Gene expression analysis revealed that B. goodwinii has a substantial transcriptomic response to oak sapwood tissue 2 h post inoculation (HPI), significantly differentially expressing 39 genes (p < 0.05; 35 upregulated and four downregulated) (figure 3a). Upregulated genes were mostly sugar transport/catabolism (n = 11) and general metabolism genes but also included an anti-bacterial gene, the type I secretion protein colicin V (attacks closely related bacteria) [36]. This effect is not found in oak phloem tissue (figure 3b), indicating that B. goodwinii is stimulated by glucose and xylose rich sapwood tissue which it can use as a sugar source.

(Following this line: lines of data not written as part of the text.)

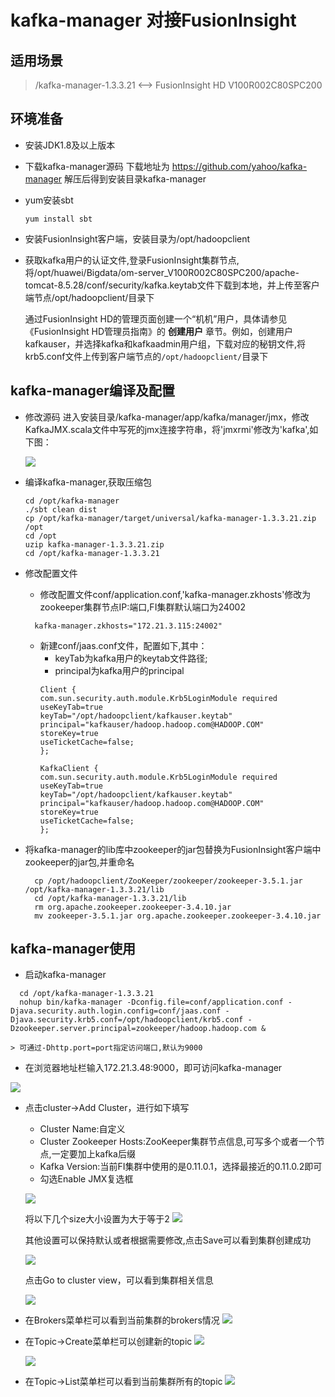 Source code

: # kafka-manager 对接FusionInsight

## 适用场景

>/kafka-manager-1.3.3.21 <--> FusionInsight HD V100R002C80SPC200

## 环境准备
  * 安装JDK1.8及以上版本

  * 下载kafka-manager源码
    下载地址为 https://github.com/yahoo/kafka-manager
    解压后得到安装目录kafka-manager

  * yum安装sbt
      ```
      yum install sbt
      ```
  * 安装FusionInsight客户端，安装目录为/opt/hadoopclient

  * 获取kafka用户的认证文件,登录FusionInsight集群节点,将/opt/huawei/Bigdata/om-server_V100R002C80SPC200/apache-tomcat-8.5.28/conf/security/kafka.keytab文件下载到本地，并上传至客户端节点/opt/hadoopclient/目录下

    通过FusionInsight HD的管理页面创建一个“机机”用户，具体请参见《FusionInsight HD管理员指南》的 **创建用户** 章节。例如，创建用户kafkauser，并选择kafka和kafkaadmin用户组，下载对应的秘钥文件,将krb5.conf文件上传到客户端节点的`/opt/hadoopclient/`目录下

## kafka-manager编译及配置

  * 修改源码
    进入安装目录/kafka-manager/app/kafka/manager/jmx，修改KafkaJMX.scala文件中写死的jmx连接字符串，将'jmxrmi'修改为'kafka',如下图：

    ![](assets/Using_kafka-manager_with_FusionInsight_HD_C80SPC200/001.png)

  * 编译kafka-manager,获取压缩包
      ```
      cd /opt/kafka-manager
      ./sbt clean dist
      cp /opt/kafka-manager/target/universal/kafka-manager-1.3.3.21.zip /opt
      cd /opt
      uzip kafka-manager-1.3.3.21.zip
      cd /opt/kafka-manager-1.3.3.21      
      ```
  * 修改配置文件
    - 修改配置文件conf/application.conf,'kafka-manager.zkhosts'修改为zookeeper集群节点IP:端口,FI集群默认端口为24002
    ```
      kafka-manager.zkhosts="172.21.3.115:24002"
    ```
    - 新建conf/jaas.conf文件，配置如下,其中：
      - keyTab为kafka用户的keytab文件路径;
      - principal为kafka用户的principal
      ```
      Client {
      com.sun.security.auth.module.Krb5LoginModule required
      useKeyTab=true
      keyTab="/opt/hadoopclient/kafkauser.keytab"
      principal="kafkauser/hadoop.hadoop.com@HADOOP.COM"
      storeKey=true
      useTicketCache=false;
      };

      KafkaClient {
      com.sun.security.auth.module.Krb5LoginModule required
      useKeyTab=true
      keyTab="/opt/hadoopclient/kafkauser.keytab"
      principal="kafkauser/hadoop.hadoop.com@HADOOP.COM"
      storeKey=true
      useTicketCache=false;
      };
      ```

  * 将kafka-manager的lib库中zookeeper的jar包替换为FusionInsight客户端中zookeeper的jar包,并重命名
    ```
      cp /opt/hadoopclient/ZooKeeper/zookeeper/zookeeper-3.5.1.jar /opt/kafka-manager-1.3.3.21/lib
      cd /opt/kafka-manager-1.3.3.21/lib
      rm org.apache.zookeeper.zookeeper-3.4.10.jar
      mv zookeeper-3.5.1.jar org.apache.zookeeper.zookeeper-3.4.10.jar
    ```

## kafka-manager使用
  * 启动kafka-manager
  ```
    cd /opt/kafka-manager-1.3.3.21
    nohup bin/kafka-manager -Dconfig.file=conf/application.conf -Djava.security.auth.login.config=conf/jaas.conf -Djava.security.krb5.conf=/opt/hadoopclient/krb5.conf -Dzookeeper.server.principal=zookeeper/hadoop.hadoop.com &
  ```
    > 可通过-Dhttp.port=port指定访问端口,默认为9000

  * 在浏览器地址栏输入172.21.3.48:9000，即可访问kafka-manager

  ![](assets/Using_kafka-manager_with_FusionInsight_HD_C80SPC200/002.png)

  * 点击cluster->Add Cluster，进行如下填写
    - Cluster Name:自定义
    - Cluster Zookeeper Hosts:ZooKeeper集群节点信息,可写多个或者一个节点,一定要加上kafka后缀
    - Kafka Version:当前FI集群中使用的是0.11.0.1，选择最接近的0.11.0.2即可
    - 勾选Enable JMX复选框

    ![](assets/Using_kafka-manager_with_FusionInsight_HD_C80SPC200/003.png)

    将以下几个size大小设置为大于等于2
    ![](assets/Using_kafka-manager_with_FusionInsight_HD_C80SPC200/004.png)

    其他设置可以保持默认或者根据需要修改,点击Save可以看到集群创建成功

    ![](assets/Using_kafka-manager_with_FusionInsight_HD_C80SPC200/005.png)

    点击Go to cluster view，可以看到集群相关信息

    ![](assets/Using_kafka-manager_with_FusionInsight_HD_C80SPC200/006.png)

 * 在Brokers菜单栏可以看到当前集群的brokers情况
    ![](assets/Using_kafka-manager_with_FusionInsight_HD_C80SPC200/007.png)

 * 在Topic->Create菜单栏可以创建新的topic
    ![](assets/Using_kafka-manager_with_FusionInsight_HD_C80SPC200/008.png)

    ![](assets/Using_kafka-manager_with_FusionInsight_HD_C80SPC200/009.png)

 * 在Topic->List菜单栏可以看到当前集群所有的topic
    ![](assets/Using_kafka-manager_with_FusionInsight_HD_C80SPC200/010.png)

In co-culture, 2 HPI with G. quercinecans, B. goodwinii significantly differentially expressed genes which were not expressed in axenic B. goodwinii culture (n = 14 in phloem; n = 13 in sapwood) (figure 3i). This response was found in both oak phloem and sapwood tissue (figure 3i–l), with upregulated genes including those associated with sugar depolymerization, which hydrolyse long chain sugar polymers such as α-N-arabinofuranosidae (E.C. 3.2.1.55), bacterial α-l-rhamnosidase (E.C. 3.2.1.40) and β-galactosidase (E.C. 3.2.1.23). These enzymes degrade plant tissue by breaking glycosidic linkages in the pectic polysaccharide, rhamnogalacturonan-II [37] and hemicellulose [38]. In sapwood at 2 HPI (figure 3a), flagellar motility genes (n = 2) were upregulated including the motility regulator fliA [39], indicating that sapwood and G. quercinecans stimulate the flagellar apparatus of B. goodwinii.

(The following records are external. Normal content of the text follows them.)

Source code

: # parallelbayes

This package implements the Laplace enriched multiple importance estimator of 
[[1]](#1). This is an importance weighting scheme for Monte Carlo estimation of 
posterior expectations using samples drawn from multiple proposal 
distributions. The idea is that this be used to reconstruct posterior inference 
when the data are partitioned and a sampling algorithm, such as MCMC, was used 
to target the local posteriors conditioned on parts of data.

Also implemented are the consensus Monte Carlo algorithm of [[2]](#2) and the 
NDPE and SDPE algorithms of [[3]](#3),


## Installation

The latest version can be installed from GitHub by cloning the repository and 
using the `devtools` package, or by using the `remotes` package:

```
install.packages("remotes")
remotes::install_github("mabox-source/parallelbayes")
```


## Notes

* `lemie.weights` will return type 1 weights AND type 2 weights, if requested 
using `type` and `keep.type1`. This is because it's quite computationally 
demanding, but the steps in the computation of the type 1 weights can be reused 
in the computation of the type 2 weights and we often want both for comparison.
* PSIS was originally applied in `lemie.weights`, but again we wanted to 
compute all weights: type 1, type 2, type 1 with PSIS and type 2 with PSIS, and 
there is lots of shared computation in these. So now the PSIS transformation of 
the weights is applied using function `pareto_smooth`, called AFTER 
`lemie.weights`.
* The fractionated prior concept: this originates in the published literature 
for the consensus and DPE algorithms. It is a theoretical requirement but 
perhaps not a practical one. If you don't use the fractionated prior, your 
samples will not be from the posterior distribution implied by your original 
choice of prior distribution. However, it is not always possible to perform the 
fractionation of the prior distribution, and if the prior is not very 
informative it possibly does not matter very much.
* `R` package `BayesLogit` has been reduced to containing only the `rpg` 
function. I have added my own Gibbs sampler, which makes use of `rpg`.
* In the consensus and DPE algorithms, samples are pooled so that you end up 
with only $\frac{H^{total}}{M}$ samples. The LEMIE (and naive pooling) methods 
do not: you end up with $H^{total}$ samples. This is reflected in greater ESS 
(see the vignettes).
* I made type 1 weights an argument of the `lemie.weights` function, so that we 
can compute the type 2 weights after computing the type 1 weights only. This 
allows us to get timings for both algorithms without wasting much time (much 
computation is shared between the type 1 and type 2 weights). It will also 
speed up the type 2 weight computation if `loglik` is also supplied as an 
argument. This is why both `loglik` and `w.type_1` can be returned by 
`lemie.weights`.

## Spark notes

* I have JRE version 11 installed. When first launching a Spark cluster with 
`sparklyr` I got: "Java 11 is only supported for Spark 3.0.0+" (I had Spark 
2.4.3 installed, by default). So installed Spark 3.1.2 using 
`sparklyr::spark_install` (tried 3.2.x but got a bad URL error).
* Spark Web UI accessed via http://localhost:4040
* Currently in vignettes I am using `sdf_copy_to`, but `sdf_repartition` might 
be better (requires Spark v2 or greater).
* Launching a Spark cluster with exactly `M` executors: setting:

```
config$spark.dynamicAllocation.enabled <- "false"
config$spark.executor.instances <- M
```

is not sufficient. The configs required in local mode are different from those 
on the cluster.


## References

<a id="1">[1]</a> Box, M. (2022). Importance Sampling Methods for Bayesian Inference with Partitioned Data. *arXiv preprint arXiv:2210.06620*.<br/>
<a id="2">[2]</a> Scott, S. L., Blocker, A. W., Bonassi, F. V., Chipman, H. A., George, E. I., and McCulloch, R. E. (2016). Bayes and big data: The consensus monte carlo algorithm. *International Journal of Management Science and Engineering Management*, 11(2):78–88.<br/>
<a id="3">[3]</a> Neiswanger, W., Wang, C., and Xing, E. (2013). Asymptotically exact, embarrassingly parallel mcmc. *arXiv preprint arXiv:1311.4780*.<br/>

(g). Gibbsiella quercinecans has a substantial upregulation of genes towards oak phloem tissue but not sapwood

The environmental reservoir and ecological niche of G. quercinecans is unconfirmed. However, it is a robust bacterium that can survive in harsh environments [40] and is consistently isolated from AOD lesions where it may contribute to tissue necrosis [18]. Evidence provided here reveals that G. quercinecans is differentially stimulated by oak phloem (figure 3f) and may assist B. goodwinii in colonizing this environment by inducing expression of hitherto unexpressed genes (figure 3j,l).

Here, G. quercinecans significantly differentially expressed 42 genes in single inoculations with phloem tissue at 2 HPI (32 upregulated and 10 downregulated) (figure 3f). A large number of upregulated genes are involved in sugar catabolism/transport (n = 10), but also upregulated were general metabolism genes, the type IV secretion system (T4SS) component virB4 and a key PCWDE—rhamnogalacturonan lyase (E.C. 4.2.2.23). The in vitro environment, containing oak phloem and sapwood, may mirror the environmental habitat of G. quercinecans, which has previously been isolated from rotting wood and has many saprophytic properties [18,40].

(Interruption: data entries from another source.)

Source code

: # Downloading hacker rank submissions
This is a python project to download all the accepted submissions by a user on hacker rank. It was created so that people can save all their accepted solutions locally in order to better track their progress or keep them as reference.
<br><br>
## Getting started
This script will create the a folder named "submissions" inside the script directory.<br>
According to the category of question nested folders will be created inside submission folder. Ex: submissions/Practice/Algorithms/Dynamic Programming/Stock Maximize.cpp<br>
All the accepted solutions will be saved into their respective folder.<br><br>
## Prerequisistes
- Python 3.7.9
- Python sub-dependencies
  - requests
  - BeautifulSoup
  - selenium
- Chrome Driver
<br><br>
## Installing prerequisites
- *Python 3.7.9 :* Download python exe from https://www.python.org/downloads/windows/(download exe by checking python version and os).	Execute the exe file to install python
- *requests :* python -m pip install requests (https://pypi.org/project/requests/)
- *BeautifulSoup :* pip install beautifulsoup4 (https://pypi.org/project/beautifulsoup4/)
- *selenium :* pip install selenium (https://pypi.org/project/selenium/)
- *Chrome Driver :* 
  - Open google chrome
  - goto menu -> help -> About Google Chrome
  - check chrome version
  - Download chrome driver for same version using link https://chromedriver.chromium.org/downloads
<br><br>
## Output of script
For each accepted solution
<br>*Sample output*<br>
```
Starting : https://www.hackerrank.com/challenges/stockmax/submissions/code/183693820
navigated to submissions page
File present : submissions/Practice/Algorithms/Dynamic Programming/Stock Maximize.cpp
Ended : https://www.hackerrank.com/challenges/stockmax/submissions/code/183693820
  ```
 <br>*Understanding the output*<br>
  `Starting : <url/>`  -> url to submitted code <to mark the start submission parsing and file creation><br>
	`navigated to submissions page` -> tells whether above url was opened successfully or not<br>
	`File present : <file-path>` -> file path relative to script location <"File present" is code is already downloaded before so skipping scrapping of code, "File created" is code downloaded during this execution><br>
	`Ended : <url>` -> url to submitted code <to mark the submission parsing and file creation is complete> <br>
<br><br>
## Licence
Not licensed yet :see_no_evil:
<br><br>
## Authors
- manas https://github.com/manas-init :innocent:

(h). Sugar consumption by G. quercinecans in oak sapwood is stimulated by B. goodwinii

Compared to axenic growth of G. quercinecans in sapwood (figure 3e,g), co-culture with B. goodwinii induced significant differential expression of 21 genes (14 upregulated and seven downregulated) (figure 3i,k). Upregulated gene function included sugar catabolism/transport (n = 5), iron transporters (n = 3) and two secondary PCWDEs (n = 2). It was anticipated that co-culture could potentially induce expression of anti-bacterial effectors but similar to B. goodwinii in phloem, G. quercinecans catabolizes and transports sugars from sapwood when B. goodwinii is present (figure 3i–l). Despite the encoding of multiple toxin-antitoxin systems and type VI secretion systems, there was no evidence of competitive behaviour between B. goodwinii and G. quercinecans. These are closely related bacteria, isolated from the same environmental niche and these experiments suggest that they assist each other to metabolize oak tissue. Anti-bacterial effectors may be expressed at later stages of co-culture, when resources are reduced, but this was not tested here.

(i). RNA-seq validation using RT-qPCR analysis of G. quercinecans FRB97 and B. goodwinii FRB141 putative pathogenicity genes

Two reverse transcription-qPCR (RT-qPCR) gene expression assays were used to validate RNA-seq data using the same RNA extracts as the in vitro RNA-seq experiment. In G. quercinecans tssD was selected, as homologues of this gene form part of the T6SS injectosome [41], and in B. goodwinii fliA was selected, which is an alternative sigma factor and controls flagella filament synthesis, chemotaxis machinery and motor switch complex genes in E. coli [42].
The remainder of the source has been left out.